Her older sister, Penny, was once artistic herself, having written and published a book of poetry. Perhaps the cold realities of life and having to provide for both herself and her sister have overwhelmed her as she has resorted to a life of prostitution and, unfortunately, drug addiction. Penny has a symbolic self-representation as well. She fashions herself a star that has long burned out but which other people can still see because the light takes so long to travel from there to here. We get to know the sisters by the way they interact with each other and with the people they know. There is "The Professor" (Lindo), a crotchety welfare recipient who lives in his library like a palace and takes care of Mary when Penny is too busy working the streets, or too strung out, to do it herself. There is the quiet young man who has moved in next door. He is from war-torn Eastern Europe and walks with a limp. Finally, there is the nameless prisoner who has read Penny's poetry and writes her admiring letters. She won't answer, or even read, the letters so Mary does it for her.
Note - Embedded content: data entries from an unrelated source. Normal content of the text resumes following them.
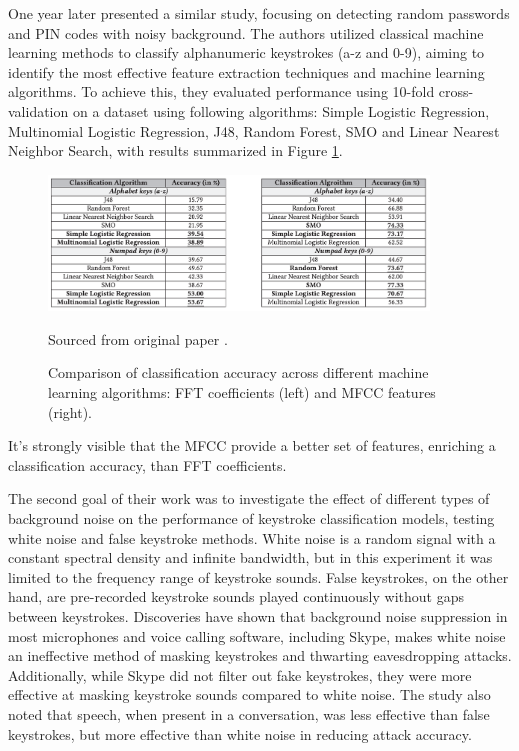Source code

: \documentclass[a4paper,11pt,twoside]{report}
\theoremstyle{definition}
\begin{document}
One year later \textit{\cite{anand2018keyboard}} presented a similar study, focusing on detecting random passwords and PIN codes with noisy background. The authors utilized classical machine learning methods to classify alphanumeric keystrokes (a-z and 0-9), aiming to identify the most effective feature extraction techniques and machine learning algorithms. To achieve this, they evaluated performance using 10-fold cross-validation on a dataset using following algorithms: Simple Logistic Regression, Multinomial Logistic Regression, J48, Random Forest, SMO and Linear Nearest Neighbor Search, with results summarized in Figure \ref{fig:anand2018}.

\begin{figure}[h!]
    \centering
    \includegraphics[width=0.9\textwidth]{img_related_work/fft_vs_mfcc.png}
    \caption{Comparison of classification accuracy across different machine learning algorithms: FFT coefficients (left) and MFCC features (right).}
    \footnotesize{Sourced from original paper \cite{anand2018keyboard}.}
    \label{fig:anand2018}
\end{figure}

It's strongly visible that the MFCC provide a better set of features, enriching a classification accuracy, than FFT coefficients.

The second goal of their work was to investigate the effect of different types of background noise on the performance of keystroke classification models, testing white noise and false keystroke methods. White noise is a random signal with a constant spectral density and infinite bandwidth, but in this experiment it was limited to the frequency range of keystroke sounds. False keystrokes, on the other hand, are pre-recorded keystroke sounds played continuously without gaps between keystrokes. Discoveries have shown that background noise suppression in most microphones and voice calling software, including Skype, makes white noise an ineffective method of masking keystrokes and thwarting eavesdropping attacks. Additionally, while Skype did not filter out fake keystrokes, they were more effective at masking keystroke sounds compared to white noise. The study also noted that speech, when present in a conversation, was less effective than false keystrokes, but more effective than white noise in reducing attack accuracy. \\
\end{document}
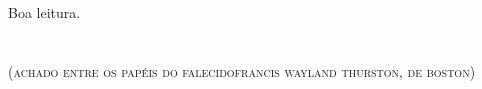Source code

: Boa leitura.



%
%

\chapter*{}
\thispagestyle{plain}
\begin{center}
\begin{vplace}[0.3]
\Large
{}\break\normalsize\textsc{(achado entre os papéis do falecido\break francis wayland thurston, de boston)}
\end{vplace}
\end{center}



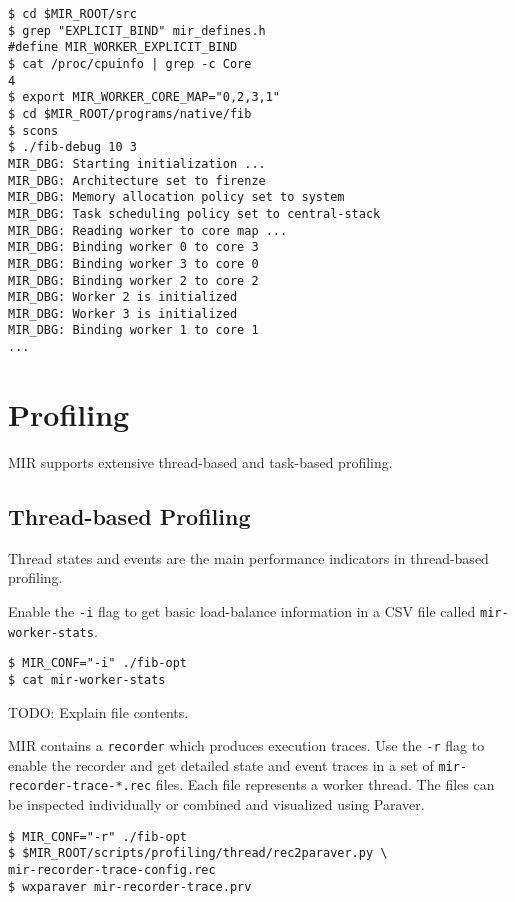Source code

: \documentclass[11pt,a4paper]{article}
\begin{document}
\begin{lstlisting}[style=MyInputStyle]
$ cd $MIR_ROOT/src
$ grep "EXPLICIT_BIND" mir_defines.h
#define MIR_WORKER_EXPLICIT_BIND
$ cat /proc/cpuinfo | grep -c Core
4
$ export MIR_WORKER_CORE_MAP="0,2,3,1"
$ cd $MIR_ROOT/programs/native/fib
$ scons
$ ./fib-debug 10 3
MIR_DBG: Starting initialization ...
MIR_DBG: Architecture set to firenze
MIR_DBG: Memory allocation policy set to system
MIR_DBG: Task scheduling policy set to central-stack
MIR_DBG: Reading worker to core map ...
MIR_DBG: Binding worker 0 to core 3
MIR_DBG: Binding worker 3 to core 0
MIR_DBG: Binding worker 2 to core 2
MIR_DBG: Worker 2 is initialized
MIR_DBG: Worker 3 is initialized
MIR_DBG: Binding worker 1 to core 1
...
\end{lstlisting}

\section{Profiling}\label{profiling}

MIR supports extensive thread-based and task-based profiling.

\subsection{Thread-based Profiling}\label{thread-based-profiling}

Thread states and events are the main performance indicators in thread-based profiling.

Enable the \texttt{-i} flag to get basic load-balance information in a CSV file called \texttt{mir-worker-stats}.

\begin{lstlisting}[style=MyInputStyle]
$ MIR_CONF="-i" ./fib-opt
$ cat mir-worker-stats
\end{lstlisting}

TODO: Explain file contents.

MIR contains a \texttt{recorder} which produces execution traces. Use the \texttt{-r} flag to enable the recorder and get detailed state and event traces in a set of \texttt{mir-recorder-trace-*.rec} files.  Each file represents a worker thread. The files can be inspected individually or combined and visualized using Paraver.

\begin{lstlisting}[style=MyInputStyle]
$ MIR_CONF="-r" ./fib-opt
$ $MIR_ROOT/scripts/profiling/thread/rec2paraver.py \
mir-recorder-trace-config.rec
$ wxparaver mir-recorder-trace.prv
\end{lstlisting}
\end{document}
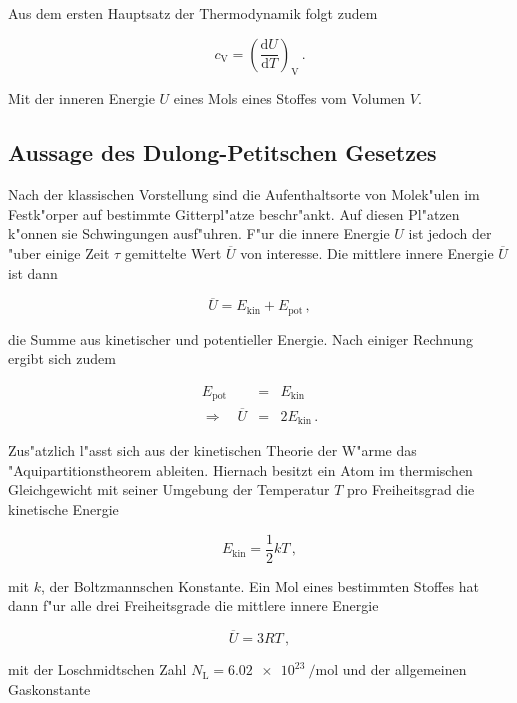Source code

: 		Aus dem ersten Hauptsatz der Thermodynamik folgt zudem

		\begin{equation*}
			c_\mathrm{V} = \left(\frac{\mathrm{d}U}{\mathrm{d}T}\right)_\mathrm{V} \,.
		\end{equation*}

		Mit der inneren Energie $U$ eines Mols eines Stoffes vom Volumen $V$.

	\subsection{Aussage des Dulong-Petitschen Gesetzes}
	\label{subsec:dulong-petit}
		Nach der klassischen Vorstellung sind die Aufenthaltsorte von Molek"ulen im Festk"orper auf bestimmte Gitterpl"atze beschr"ankt.
		Auf diesen Pl"atzen k"onnen sie Schwingungen ausf"uhren. F"ur die innere Energie $U$ ist jedoch der "uber einige Zeit $\tau$ gemittelte Wert $\overline{U}$ von interesse.
		Die mittlere innere Energie $\overline{U}$ ist dann

		\begin{equation*}
			\overline{U} = E_\mathrm{kin} + E_\mathrm{pot} \,,
		\end{equation*}

		die Summe aus kinetischer und potentieller Energie.
		Nach einiger Rechnung ergibt sich zudem

		\begin{eqnarray*}
			E_\mathrm{pot} & = & E_\mathrm{kin} \\
			\Rightarrow \quad \overline{U} & = & 2 E_\mathrm{kin} \,.
		\end{eqnarray*}

		Zus"atzlich l"asst sich aus der kinetischen Theorie der W"arme das "Aquipartitionstheorem ableiten.
		Hiernach besitzt ein Atom im thermischen Gleichgewicht mit seiner Umgebung der Temperatur $T$ pro Freiheitsgrad die kinetische Energie

		\begin{equation*}
			E_\mathrm{kin} = \frac{1}{2}kT \,,
		\end{equation*}

		mit $k$, der Boltzmannschen Konstante. Ein Mol eines bestimmten Stoffes hat dann f"ur alle drei Freiheitsgrade die mittlere innere Energie

		\begin{equation*}
			\overline{U} = 3RT \,,
		\end{equation*}

		mit der Loschmidtschen Zahl $N_\mathrm{L} = \SI{6.02e23}{\per \mol}$ und der allgemeinen Gaskonstante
This is the first film that Miner has directed in ten years, the last being the 1989 B-action flick Deadly Weapon. I don't know where he has been the last ten years, perhaps learning how to direct? If so, he has learned well. His visual style and adept use of camera angles and color breathes wondrous life into a compelling screenplay from Tasca Shadix. The pages of Mary's book become part of the story in a way that reminded me somewhat of 1988's Paperhouse. Miner's style threatens to become heavy handed in places but never really does. His efforts are bolstered greatly by a collection of terrific performances from the cast. Screen veterans Masterson and Lindo are both utterly convincing in their roles but the real gem here is 15-year old Jena Malone (Stepmom, Contact). The entire film depends on a strong performance from her and she pulls it off admirably. I expect more great things from her in the future.

Yes, The Book of Stars almost certainly qualifies as a "chick flick," a la Beaches. If many of your favorite films feature Jean-Claude Van Damme you might as well skip this one. If not, this one is certainly worth a look. The Book of Stars attempts to be powerful, moving, and inspirational, and it quite admirably succeeds at being all three. Bring tissues.

Rating for Style: A
Rating for Substance: A

 

Image Transfer

 One
Aspect Ratio1.85:1 - Widescreen
Original Aspect Ratioyes
Anamorphicyes


Image Transfer Review: The Book of Stars is offered with an anamorphic transfer in its original aspect ratio of 1.85:1. The print contains an average amount if film blemishing and the colors are a tad muted through much of the film. The image is clear but not particularly crisp. Despite a few flaws, the transfer is pleasing and warm. Not reference quality but not bad.

Image Transfer Grade: B
 

Audio Transfer

 LanguageRemote Access
DS 2.0Englishyes


Audio Transfer Review: The Book of Stars is presented in Dolby Stereo. The sound tends be a bit muddled in places and generally lacks a high amount of crispness. However, for a stereo track the sound is surprisingly enveloping and dialogue remains pretty clear throughout.

Audio Transfer Grade: B- 

Disc Extras

Static menu
Scene Access with 16 cues and remote access
Cast and Crew Filmographies
1 Original Trailer(s)
Packaging: Amaray
Picture Disc
1 Disc
1-Sided disc(s)
Layers: single
Layers Switch: n/a

Extra Extras:
  1. Production credits
Extras Review: The Book of Stars is very light on extras. Outside of the theatrical trailer, cast filmographies, no bios, and production credits are included.

Extras Grade: D+
 

Final Comments

The Book of Stars is a moving drama about two sisters, both on the down slopes of their lives but in entirely different ways. Definitely worth a look.